バスケットボール競技会場でのボランティアに取り組んだ明科高校の生徒たちは、「(パラスポーツへの)イメージが変わった」と驚く。「走りやパス回しの速さなど、レベルの高さを感じた」「声ではなくアイコンタクトなどでコミュニケーションをとってシュートまでいくのはすごい」「障がいがあっても、(健常者の)自分たちと変わらない動きや、お手本にしたいようなすごいプレーがあった」と口々に話し、「来年も参加したい」と関心の高まりを見せていた。
本大会の前身となる県身体障害者スポーツ大会は1957年に初開催。200 1年に県知的障害者スポーツ大会と統合し、05年には精神障がい者の大会も統合され、現在は3障がいを対象とする県内最大のパラスポーツ大会として、多くのパラアスリートが出場をめざす。今回は選手や競技役員、ボランティア約1,000人が集い、健闘を讃え合って交流を深めた。

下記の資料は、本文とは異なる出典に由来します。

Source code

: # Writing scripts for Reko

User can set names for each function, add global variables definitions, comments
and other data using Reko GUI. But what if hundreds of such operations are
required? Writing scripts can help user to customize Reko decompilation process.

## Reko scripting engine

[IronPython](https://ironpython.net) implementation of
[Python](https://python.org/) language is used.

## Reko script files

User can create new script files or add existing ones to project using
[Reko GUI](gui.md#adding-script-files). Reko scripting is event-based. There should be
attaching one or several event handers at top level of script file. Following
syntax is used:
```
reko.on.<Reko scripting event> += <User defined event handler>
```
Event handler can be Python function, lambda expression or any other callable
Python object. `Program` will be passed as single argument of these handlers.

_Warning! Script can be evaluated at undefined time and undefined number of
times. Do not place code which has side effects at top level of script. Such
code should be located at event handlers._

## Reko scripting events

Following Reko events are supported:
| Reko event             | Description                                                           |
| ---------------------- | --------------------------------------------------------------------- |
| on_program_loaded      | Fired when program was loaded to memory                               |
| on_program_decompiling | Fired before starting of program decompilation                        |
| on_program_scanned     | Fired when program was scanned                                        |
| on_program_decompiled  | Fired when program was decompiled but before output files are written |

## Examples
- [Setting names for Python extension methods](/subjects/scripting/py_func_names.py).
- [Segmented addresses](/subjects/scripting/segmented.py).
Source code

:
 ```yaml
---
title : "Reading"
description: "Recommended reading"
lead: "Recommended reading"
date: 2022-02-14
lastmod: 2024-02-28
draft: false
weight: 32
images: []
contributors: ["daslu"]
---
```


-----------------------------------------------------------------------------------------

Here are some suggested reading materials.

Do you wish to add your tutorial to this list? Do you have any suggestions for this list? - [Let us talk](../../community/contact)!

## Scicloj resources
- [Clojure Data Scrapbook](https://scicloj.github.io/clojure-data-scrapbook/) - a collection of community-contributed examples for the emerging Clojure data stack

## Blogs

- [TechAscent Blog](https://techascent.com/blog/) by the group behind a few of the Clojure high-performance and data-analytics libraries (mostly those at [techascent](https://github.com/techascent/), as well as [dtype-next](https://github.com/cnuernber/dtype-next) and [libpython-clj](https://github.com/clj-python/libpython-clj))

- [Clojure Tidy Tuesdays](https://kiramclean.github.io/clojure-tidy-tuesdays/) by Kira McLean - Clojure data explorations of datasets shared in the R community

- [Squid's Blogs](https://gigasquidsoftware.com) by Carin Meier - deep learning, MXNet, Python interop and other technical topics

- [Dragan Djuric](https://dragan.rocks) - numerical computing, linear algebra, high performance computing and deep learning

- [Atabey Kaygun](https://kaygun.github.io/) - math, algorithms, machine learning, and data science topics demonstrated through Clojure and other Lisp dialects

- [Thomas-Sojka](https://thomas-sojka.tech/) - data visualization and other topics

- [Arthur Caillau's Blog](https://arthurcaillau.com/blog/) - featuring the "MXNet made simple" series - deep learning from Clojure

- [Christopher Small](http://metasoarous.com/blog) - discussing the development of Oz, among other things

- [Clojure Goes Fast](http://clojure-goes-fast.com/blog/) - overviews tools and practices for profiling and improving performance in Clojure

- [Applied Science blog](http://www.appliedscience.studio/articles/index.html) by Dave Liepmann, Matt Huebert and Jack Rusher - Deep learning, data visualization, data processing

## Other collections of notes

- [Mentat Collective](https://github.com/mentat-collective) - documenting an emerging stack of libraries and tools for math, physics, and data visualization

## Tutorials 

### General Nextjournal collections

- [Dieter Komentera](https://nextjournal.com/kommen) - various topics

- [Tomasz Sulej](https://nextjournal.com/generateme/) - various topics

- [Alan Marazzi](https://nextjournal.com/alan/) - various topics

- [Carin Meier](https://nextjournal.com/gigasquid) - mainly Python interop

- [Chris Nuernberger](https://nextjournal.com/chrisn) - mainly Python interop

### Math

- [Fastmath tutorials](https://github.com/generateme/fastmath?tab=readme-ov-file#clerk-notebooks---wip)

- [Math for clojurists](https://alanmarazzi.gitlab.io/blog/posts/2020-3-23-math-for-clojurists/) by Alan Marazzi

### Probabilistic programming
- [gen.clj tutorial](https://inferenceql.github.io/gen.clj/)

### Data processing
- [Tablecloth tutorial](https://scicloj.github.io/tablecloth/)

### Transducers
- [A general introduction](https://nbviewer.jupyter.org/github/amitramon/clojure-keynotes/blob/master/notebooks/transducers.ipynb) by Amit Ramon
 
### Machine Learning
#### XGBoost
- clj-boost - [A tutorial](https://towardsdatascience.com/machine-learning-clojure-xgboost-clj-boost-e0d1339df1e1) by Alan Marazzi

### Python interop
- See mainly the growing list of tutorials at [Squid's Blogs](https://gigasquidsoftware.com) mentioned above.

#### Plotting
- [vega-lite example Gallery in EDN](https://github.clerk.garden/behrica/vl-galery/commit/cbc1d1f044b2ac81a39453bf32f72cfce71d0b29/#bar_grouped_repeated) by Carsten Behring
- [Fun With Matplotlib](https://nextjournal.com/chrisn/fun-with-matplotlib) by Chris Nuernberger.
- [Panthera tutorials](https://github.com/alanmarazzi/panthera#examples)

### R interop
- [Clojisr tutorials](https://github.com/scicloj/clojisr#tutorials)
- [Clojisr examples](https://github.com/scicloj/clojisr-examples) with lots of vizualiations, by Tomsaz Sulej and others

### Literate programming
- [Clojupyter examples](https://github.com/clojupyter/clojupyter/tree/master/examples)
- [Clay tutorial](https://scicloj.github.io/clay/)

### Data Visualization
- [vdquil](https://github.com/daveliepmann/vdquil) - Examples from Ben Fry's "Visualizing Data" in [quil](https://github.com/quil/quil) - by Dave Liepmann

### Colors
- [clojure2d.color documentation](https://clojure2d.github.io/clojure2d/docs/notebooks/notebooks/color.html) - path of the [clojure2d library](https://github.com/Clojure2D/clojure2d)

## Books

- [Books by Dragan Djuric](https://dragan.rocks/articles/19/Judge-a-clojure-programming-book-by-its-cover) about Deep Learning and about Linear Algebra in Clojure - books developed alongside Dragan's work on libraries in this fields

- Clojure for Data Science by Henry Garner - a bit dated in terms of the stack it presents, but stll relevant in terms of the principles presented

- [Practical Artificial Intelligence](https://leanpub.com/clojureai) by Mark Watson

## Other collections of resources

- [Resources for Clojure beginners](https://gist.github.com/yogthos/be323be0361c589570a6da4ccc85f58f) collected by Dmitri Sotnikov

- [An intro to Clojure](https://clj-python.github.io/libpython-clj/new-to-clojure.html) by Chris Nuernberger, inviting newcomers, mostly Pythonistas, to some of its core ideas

「久しぶりに県大会が開催できてうれしい」と、県健康福祉部障がい者支援課の田嶋弘之さん。例年の会場・松本平広域公園陸上競技場が建て替え工事中のため、今回は競技ごとに分散開催とした。「2028年信州やまなみ全障スポに向け、県民を巻き込みながらパラスポーツを盛り上げたい」と田嶋さんは話し、「共生社会の発展のため、スポーツを通して皆が交流し合える機会を」と強調。今後も毎年9月に開き、202 6年には新陸上競技場での開催を見越す。